Bottlerocket OS Administration
A comprehensive guide to managing Bottlerocket OS instances with AWS Systems Manager Session Manager, containerd, and essential administration tasks.
Quick Start
Prerequisites
- AWS CLI configured with appropriate IAM permissions
- Session Manager plugin installed
- Instance with SSMServiceRole and AmazonSSMManagedInstanceCore policy
- Bottlerocket instance with control container enabled
Essential Setup Commands
For instructions on installing the Session Manager plugin on your operating system, please refer to the official AWS documentation: Install the Session Manager plugin for the AWS CLI.
After installation, you can verify it and connect to an instance.
# Verify installation
session-manager-plugin
# Connect to instance
aws ssm start-session --target $INSTANCE_ID --region $REGION
Core Concepts
Container Architecture
- Control Container: Provides SSM access and API management (enabled by default)
- Admin Container: Privileged access for debugging (disabled by default)
- Host Containers: Out-of-band access to host OS with configurable privileges
- Workload Containers: Application containers managed by orchestrators
Security Model
- dm-verity: Read-only root filesystem with cryptographic integrity checking
- SELinux: Enforcing mode with process labels (container_t, control_t, super_t)
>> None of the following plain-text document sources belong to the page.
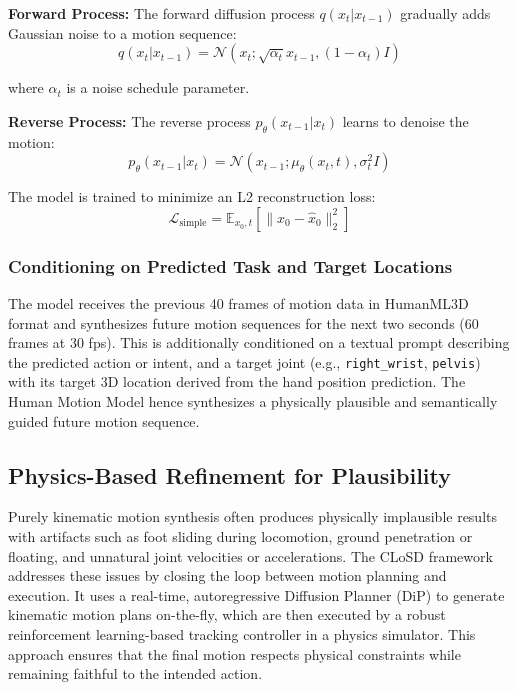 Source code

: \textbf{Forward Process:} The forward diffusion process $q(x_t|x_{t-1})$ gradually adds Gaussian noise to a motion sequence:
\begin{equation}
    q(x_t|x_{t-1}) = \mathcal{N}(x_t; \sqrt{\alpha_t}x_{t-1},(1-\alpha_t)I)
\end{equation}

where $\alpha_t$ is a noise schedule parameter.

\textbf{Reverse Process:} The reverse process $p_\theta(x_{t-1}|x_t)$ learns to denoise the motion:
\begin{equation}
    p_\theta(x_{t-1}|x_t) = \mathcal{N}(x_{t-1}; \mu_\theta(x_t,t),\sigma_t^2 I)
\end{equation}

The model is trained to minimize an L2 reconstruction loss:
\begin{equation}
    \mathcal{L}_{\text{simple}} = \mathbb{E}_{x_0,t}[\|x_0 - \hat{x}_0\|_2^2]
\end{equation}

\subsubsection{Conditioning on Predicted Task and Target Locations}

The model receives the previous 40 frames of motion data in HumanML3D format and synthesizes future motion sequences for the next two seconds (60 frames at 30 fps). This is additionally conditioned on a textual prompt describing the predicted action or intent, and a target joint (e.g., \texttt{right\_wrist}, \texttt{pelvis}) with its target 3D location derived from the hand position prediction. The Human Motion Model hence synthesizes a physically plausible and semantically guided future motion sequence.

\subsection{Physics-Based Refinement for Plausibility}

Purely kinematic motion synthesis often produces physically implausible results with artifacts such as foot sliding during locomotion, ground penetration or floating, and unnatural joint velocities or accelerations. The CLoSD framework \citep{tevet2024closd} addresses these issues by closing the loop between motion planning and execution. It uses a real-time, autoregressive Diffusion Planner (DiP) to generate kinematic motion plans on-the-fly, which are then executed by a robust reinforcement learning-based tracking controller in a physics simulator. This approach ensures that the final motion respects physical constraints while remaining faithful to the intended action.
- Immutable OS: Updates via complete image replacement, not package managers
- Minimal Attack Surface: No SSH, shell, or package manager by default
AWS SSM Session Manager
Basic Connection
# Connect to instance via SSM
aws ssm start-session --target i-1234567890abcdef0 --region us-west-2
# Connect with specific profile
aws ssm start-session --target $INSTANCE_ID --region $REGION --profile myprofile
# List managed instances
aws ssm describe-instance-information --region us-west-2
Setting Up SSM Access
1. Create IAM Service Role
# Create trust policy
cat <<EOF > ssmservice-trust.json
{
"Version": "2012-10-17",
"Statement": {
"Effect": "Allow",
"Principal": {
"Service": "ssm.amazonaws.com"
},
"Action": "sts:AssumeRole"
}
}
EOF
# Create the role
aws iam create-role \
--role-name SSMServiceRole \
--assume-role-policy-document file://ssmservice-trust.json
# Attach SSM policy
aws iam attach-role-policy \
--role-name SSMServiceRole \
--policy-arn arn:aws:iam::aws:policy/AmazonSSMManagedInstanceCore
2. Configure Control Container
# Create SSM activation
export SSM_ACTIVATION="$(aws ssm create-activation \
--iam-role SSMServiceRole \
--registration-limit 100 \
--region us-west-2 \
--output json)"
# Extract activation details
SSM_ACTIVATION_ID="$(jq -r '.ActivationId' <<< ${SSM_ACTIVATION})"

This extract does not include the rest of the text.